Paulina Lenda zabłysnęła w "Mam talent", a Kuba Wojewódzki obiecał jej karierę. Co robi dziś?
Była odkryciem pierwszej edycji talent show w TVN, a jej niski głos zarówno zachwycał, jak i odrzucał słuchaczy. Paulina Lenda związała swoje życie z muzyką, choć trzyma się z dala od show-biznesu.
Paulina Lenda jako 16-latka pojawiła się na castingu do pierwszej edycji "Mam talent" i z miejsca zachwyciła publikę i jurorów. Nikt się nie spodziewał, że ta wysoka, szczupła dziewczyna kryje w sobie tak potężny, "czarny" głos. Choć niektórzy fani muzycznych show mogli kojarzyć ją wcześniej z "Szansy na sukces". W show TVN była jedną z faworytek, jednak ostatecznie zajęła piąte miejsce.

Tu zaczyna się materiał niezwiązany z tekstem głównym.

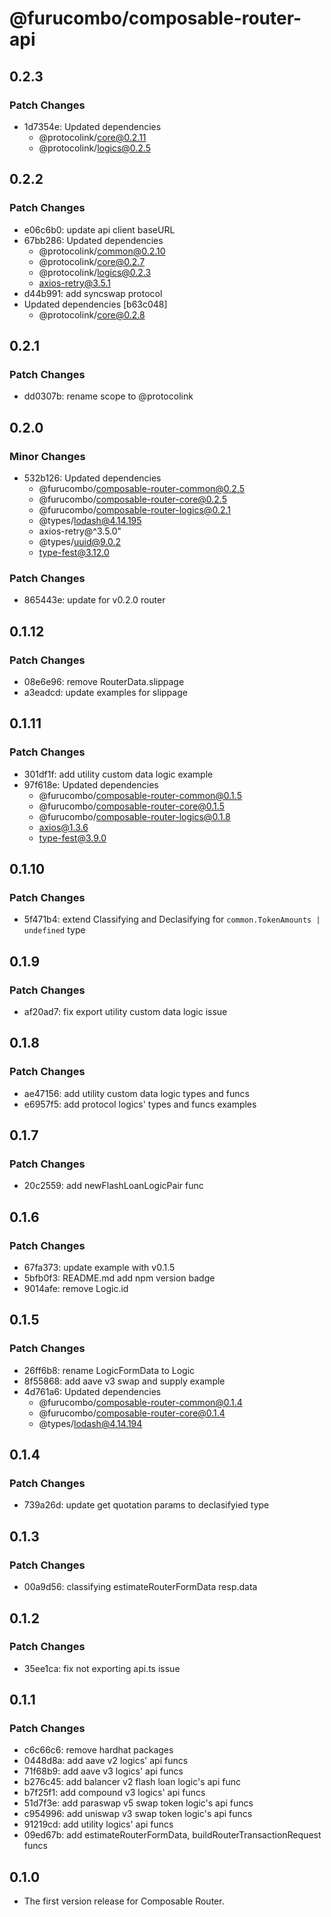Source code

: # @furucombo/composable-router-api

## 0.2.3

### Patch Changes

- 1d7354e: Updated dependencies
  - @protocolink/core@0.2.11
  - @protocolink/logics@0.2.5

## 0.2.2

### Patch Changes

- e06c6b0: update api client baseURL
- 67bb286: Updated dependencies
  - @protocolink/common@0.2.10
  - @protocolink/core@0.2.7
  - @protocolink/logics@0.2.3
  - axios-retry@3.5.1
- d44b991: add syncswap protocol
- Updated dependencies [b63c048]
  - @protocolink/core@0.2.8

## 0.2.1

### Patch Changes

- dd0307b: rename scope to @protocolink

## 0.2.0

### Minor Changes

- 532b126: Updated dependencies
  - @furucombo/composable-router-common@0.2.5
  - @furucombo/composable-router-core@0.2.5
  - @furucombo/composable-router-logics@0.2.1
  - @types/lodash@4.14.195
  - axios-retry@^3.5.0"
  - @types/uuid@9.0.2
  - type-fest@3.12.0

### Patch Changes

- 865443e: update for v0.2.0 router

## 0.1.12

### Patch Changes

- 08e6e96: remove RouterData.slippage
- a3eadcd: update examples for slippage

## 0.1.11

### Patch Changes

- 301df1f: add utility custom data logic example
- 97f618e: Updated dependencies
  - @furucombo/composable-router-common@0.1.5
  - @furucombo/composable-router-core@0.1.5
  - @furucombo/composable-router-logics@0.1.8
  - axios@1.3.6
  - type-fest@3.9.0

## 0.1.10

### Patch Changes

- 5f471b4: extend Classifying and Declasifying for `common.TokenAmounts | undefined` type

## 0.1.9

### Patch Changes

- af20ad7: fix export utility custom data logic issue

## 0.1.8

### Patch Changes

- ae47156: add utility custom data logic types and funcs
- e6957f5: add protocol logics' types and funcs examples

## 0.1.7

### Patch Changes

- 20c2559: add newFlashLoanLogicPair func

## 0.1.6

### Patch Changes

- 67fa373: update example with v0.1.5
- 5bfb0f3: README.md add npm version badge
- 9014afe: remove Logic.id

## 0.1.5

### Patch Changes

- 26ff6b8: rename LogicFormData to Logic
- 8f55868: add aave v3 swap and supply example
- 4d761a6: Updated dependencies
  - @furucombo/composable-router-common@0.1.4
  - @furucombo/composable-router-core@0.1.4
  - @types/lodash@4.14.194

## 0.1.4

### Patch Changes

- 739a26d: update get quotation params to declasifyied type

## 0.1.3

### Patch Changes

- 00a9d56: classifying estimateRouterFormData resp.data

## 0.1.2

### Patch Changes

- 35ee1ca: fix not exporting api.ts issue

## 0.1.1

### Patch Changes

- c6c66c6: remove hardhat packages
- 0448d8a: add aave v2 logics' api funcs
- 71f68b9: add aave v3 logics' api funcs
- b276c45: add balancer v2 flash loan logic's api func
- b7f25f1: add compound v3 logics' api funcs
- 51d7f3e: add paraswap v5 swap token logic's api funcs
- c954996: add uniswap v3 swap token logic's api funcs
- 91219cd: add utility logics' api funcs
- 09ed67b: add estimateRouterFormData, buildRouterTransactionRequest funcs

## 0.1.0

- The first version release for Composable Router.
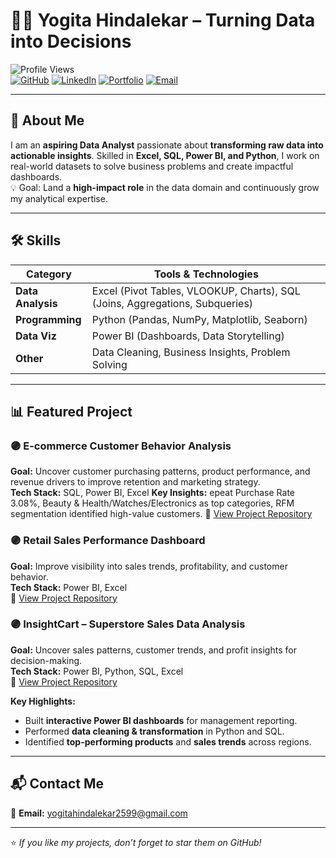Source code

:# 👩‍💻 Yogita Hindalekar – Turning Data into Decisions  

![Profile Views](https://komarev.com/ghpvc/?username=YogitaY&color=blueviolet)  
[![GitHub](https://img.shields.io/badge/GitHub-000?style=flat&logo=github&logoColor=white)](https://github.com/YogitaY)
[![LinkedIn](https://img.shields.io/badge/LinkedIn-0077B5?style=flat&logo=linkedin&logoColor=white)](https://www.linkedin.com/in/yogita-hindalekar-233306205)
[![Portfolio](https://img.shields.io/badge/Portfolio-000?style=flat&logo=notion&logoColor=white)](https://www.notion.so/Yogita-s-Data-Analyst-Portfolio-2489b3f9c91f80b28764d55eb2ce67c8)
[![Email](https://img.shields.io/badge/Email-D14836?style=flat&logo=gmail&logoColor=white)](mailto:yogitahindalekar2599@gmail.com)

---

## 📌 About Me  
I am an **aspiring Data Analyst** passionate about **transforming raw data into actionable insights**. Skilled in **Excel, SQL, Power BI, and Python**, I work on real-world datasets to solve business problems and create impactful dashboards.  
💡 Goal: Land a **high-impact role** in the data domain and continuously grow my analytical expertise.  

---

## 🛠 Skills  

| **Category**      | **Tools & Technologies** |
|-------------------|--------------------------|
| **Data Analysis** | Excel (Pivot Tables, VLOOKUP, Charts), SQL (Joins, Aggregations, Subqueries) |
| **Programming**   | Python (Pandas, NumPy, Matplotlib, Seaborn) |
| **Data Viz**      | Power BI (Dashboards, Data Storytelling) |
| **Other**         | Data Cleaning, Business Insights, Problem Solving |

---

## 📊 Featured Project  
### 🟣 E-commerce Customer Behavior Analysis 
**Goal:** Uncover customer purchasing patterns, product performance, and revenue drivers to improve retention and marketing strategy.  
**Tech Stack:** SQL, Power BI, Excel
**Key Insights:** epeat Purchase Rate 3.08%, Beauty & Health/Watches/Electronics as top categories, RFM segmentation identified high-value customers.
🔗 [View Project Repository]()  

### 🟣 Retail Sales Performance Dashboard  
**Goal:** Improve visibility into sales trends, profitability, and customer behavior.  
**Tech Stack:** Power BI, Excel  
🔗 [View Project Repository](https://github.com/YogitaY/Retail_Sales_Dashboardv)  

### 🟣 InsightCart – Superstore Sales Data Analysis  
**Goal:** Uncover sales patterns, customer trends, and profit insights for decision-making.  
**Tech Stack:** Power BI, Python, SQL, Excel  
🔗 [View Project Repository](https://github.com/YogitaY/E-Commerce-Sales-Insights)  


**Key Highlights:**  
- Built **interactive Power BI dashboards** for management reporting.  
- Performed **data cleaning & transformation** in Python and SQL.  
- Identified **top-performing products** and **sales trends** across regions.  

---

## 📬 Contact Me  

📧 **Email:** [yogitahindalekar2599@gmail.com](mailto:yogitahindalekar2599@gmail.com)   

---

⭐ *If you like my projects, don’t forget to star them on GitHub!*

- Mogę ci obiecać, że zabiję, zakopię, odkopię i jeszcze raz zabiję tego, kto ci spieprzy w tym kraju karierę. Jesteś znakomita - mówił jej przed kamerami Kuba Wojewódzki.
Kilka lat później o Paulinie Lendzie praktycznie słuch zaginął. Co prawda próbowała przypomnieć o sobie w innych muzycznych programach, w "Must be the music", gdzie wystąpiła z zespołem Kruki, jednak nie przypadła do gustu Korze, która określiła jej głos "manierycznym i nie do zniesienia".
Dalsza część artykułu pod materiałem wideo
W 2020 r. Lenda znów pojawiła się w telewizji, tym razem w programie "The Four. Bitwa o sławę", ale również nie zaszła daleko. Mimo to 29-latka nie zraża się i dalej działa w muzyce. Niedawno wraz z mężem wyprodukowała utwór, który pojawił się w polskim filmie "Słoń".
Na zdjęciach w mediach społecznościowych widać ją w nowym wydaniu - przybyło jej tatuaży, nosi też kolczyk w nosie. Często na fotografiach pojawia się jej partner, również muzyk Piotr Mozub. W lipcu świętowali czwartą rocznicę ślubu.